The naira increased its recent gain on the parallel market on Sunday, closing at 380 per United States dollar.
The local unit closed at 381/dollar on Friday, having closed at 380/dollar consecutively between last Tuesday and Thursday.
The naira closed at 305.45 to the dollar on the interbank market on Friday. It was quoted at 382/dollar at the ‘Investor and Exporters FX Window’.
The central bank has continued to supply dollars into the foreign exchange market.
Last Monday, the Central Bank of Nigeria injected $457.3m into various segments of the forex market.
A breakdown of the offer indicated that both spot and forwards garnered the sum of $267.3m while the wholesale segment got $100m.
Also, the Small and Medium Enterprise and invisibles segments comprising of basic travel allowance, tuition fee and medical got $50m and $40m respectively.
Meanwhile, the naira is expected to trade within a narrow range on the back of CBN injection of dollars to improve liquidity and narrow the spread between official and black-market rate, according to experts.
“We see naira trading within the prevailing rate as the central bank sustains its dollar sales this week,” one senior currency trader told correspondence.
In a related development, overnight rate falls as cash crunch eases
The country’s overnight lending rate dropped to 26 per #cent on Friday.
The rate had hit 65 per cent a day earlier after the CBN refunded excess naira offered in an earlier dollar sale to commercial banks, injecting liquidity back into the money market.
Traders said that a cash squeeze on the money markets on Thursday after banks provided naira to participate in a CBN currency intervention had pushed the overnight rate sharply higher.
The banking system’s cash balance with the central bank stood at N24.61bn early on Friday before the central bank refund, Reuters reported.
“We see rates easing further next week.
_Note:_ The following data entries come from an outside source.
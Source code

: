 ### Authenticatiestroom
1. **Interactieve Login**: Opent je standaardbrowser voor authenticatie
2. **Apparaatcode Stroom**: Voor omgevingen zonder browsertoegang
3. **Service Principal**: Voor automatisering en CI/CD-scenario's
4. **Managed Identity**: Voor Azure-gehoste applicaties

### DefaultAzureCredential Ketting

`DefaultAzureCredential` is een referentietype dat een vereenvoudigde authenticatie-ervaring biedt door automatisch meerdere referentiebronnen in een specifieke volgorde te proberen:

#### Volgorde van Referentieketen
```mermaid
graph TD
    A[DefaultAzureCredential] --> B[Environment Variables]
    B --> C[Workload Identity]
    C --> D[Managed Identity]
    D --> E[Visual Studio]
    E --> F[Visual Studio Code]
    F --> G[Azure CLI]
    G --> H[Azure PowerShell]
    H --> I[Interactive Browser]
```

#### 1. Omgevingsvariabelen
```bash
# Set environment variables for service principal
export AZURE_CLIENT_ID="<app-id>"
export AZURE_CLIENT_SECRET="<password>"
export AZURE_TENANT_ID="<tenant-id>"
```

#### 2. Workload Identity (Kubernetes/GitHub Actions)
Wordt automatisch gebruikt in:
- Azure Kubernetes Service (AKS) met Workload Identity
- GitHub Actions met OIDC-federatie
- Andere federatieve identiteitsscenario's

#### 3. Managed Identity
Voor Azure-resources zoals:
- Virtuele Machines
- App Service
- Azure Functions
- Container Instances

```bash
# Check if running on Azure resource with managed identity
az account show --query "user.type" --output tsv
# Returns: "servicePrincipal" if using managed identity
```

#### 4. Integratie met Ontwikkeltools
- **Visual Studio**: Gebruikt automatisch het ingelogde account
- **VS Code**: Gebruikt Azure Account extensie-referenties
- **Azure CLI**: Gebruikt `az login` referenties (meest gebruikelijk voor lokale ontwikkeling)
We anticipate about N200bn would be disbursed to government,” one currency trader said.
The CBN sells hard currency regularly on the interbank market to boost dollar liquidity but in turn mop-up the naira.
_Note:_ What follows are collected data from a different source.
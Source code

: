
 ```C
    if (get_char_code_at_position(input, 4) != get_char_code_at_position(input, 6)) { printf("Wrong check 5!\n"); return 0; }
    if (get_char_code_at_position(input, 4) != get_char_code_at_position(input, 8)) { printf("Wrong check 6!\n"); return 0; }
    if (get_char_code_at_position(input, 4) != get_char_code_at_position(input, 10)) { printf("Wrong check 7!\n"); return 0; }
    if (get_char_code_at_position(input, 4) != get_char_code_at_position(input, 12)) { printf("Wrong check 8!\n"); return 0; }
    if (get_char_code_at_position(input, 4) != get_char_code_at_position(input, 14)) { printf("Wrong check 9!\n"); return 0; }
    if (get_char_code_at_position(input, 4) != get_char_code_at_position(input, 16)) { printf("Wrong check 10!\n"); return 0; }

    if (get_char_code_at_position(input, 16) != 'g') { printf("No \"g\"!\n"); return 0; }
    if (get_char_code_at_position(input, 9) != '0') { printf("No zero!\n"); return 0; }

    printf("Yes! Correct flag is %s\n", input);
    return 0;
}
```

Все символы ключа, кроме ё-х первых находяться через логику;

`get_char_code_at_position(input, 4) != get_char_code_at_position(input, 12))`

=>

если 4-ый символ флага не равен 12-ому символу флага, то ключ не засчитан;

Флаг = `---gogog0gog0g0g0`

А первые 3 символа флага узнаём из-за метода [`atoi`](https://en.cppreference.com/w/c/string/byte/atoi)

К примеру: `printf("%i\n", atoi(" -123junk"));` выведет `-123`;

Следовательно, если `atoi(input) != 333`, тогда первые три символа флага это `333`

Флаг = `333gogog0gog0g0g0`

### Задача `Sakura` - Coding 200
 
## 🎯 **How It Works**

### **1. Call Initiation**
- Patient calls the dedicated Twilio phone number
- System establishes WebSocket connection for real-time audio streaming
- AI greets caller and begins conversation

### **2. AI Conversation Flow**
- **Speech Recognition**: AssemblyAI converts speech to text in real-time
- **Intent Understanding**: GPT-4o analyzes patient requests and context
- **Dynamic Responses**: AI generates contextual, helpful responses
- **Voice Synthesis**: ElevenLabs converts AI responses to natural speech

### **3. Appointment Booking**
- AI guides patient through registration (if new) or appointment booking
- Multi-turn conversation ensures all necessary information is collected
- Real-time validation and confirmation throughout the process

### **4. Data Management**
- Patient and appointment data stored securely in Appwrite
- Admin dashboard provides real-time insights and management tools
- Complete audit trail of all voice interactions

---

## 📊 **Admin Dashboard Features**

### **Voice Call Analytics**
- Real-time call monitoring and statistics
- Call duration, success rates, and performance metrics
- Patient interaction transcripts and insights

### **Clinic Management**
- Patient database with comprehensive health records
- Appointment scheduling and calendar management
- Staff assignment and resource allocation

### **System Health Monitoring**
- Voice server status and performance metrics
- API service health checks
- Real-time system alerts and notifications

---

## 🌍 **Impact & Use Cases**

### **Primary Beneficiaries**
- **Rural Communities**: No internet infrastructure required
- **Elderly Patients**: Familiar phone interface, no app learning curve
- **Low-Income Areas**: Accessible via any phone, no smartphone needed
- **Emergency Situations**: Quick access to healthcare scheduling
If the central bank does not take up all offers, the excess naira are returned to banks.
Mired in recession, the country is grappling with an exchange rate crisis and dollar shortage brought on in part by the low price of oil.
The naira closed at 305.45 to the dollar on the spot market on Friday, and was quoted at 380/dollar on the black market. It was quoted at 382 per dollar at a trading window for investors.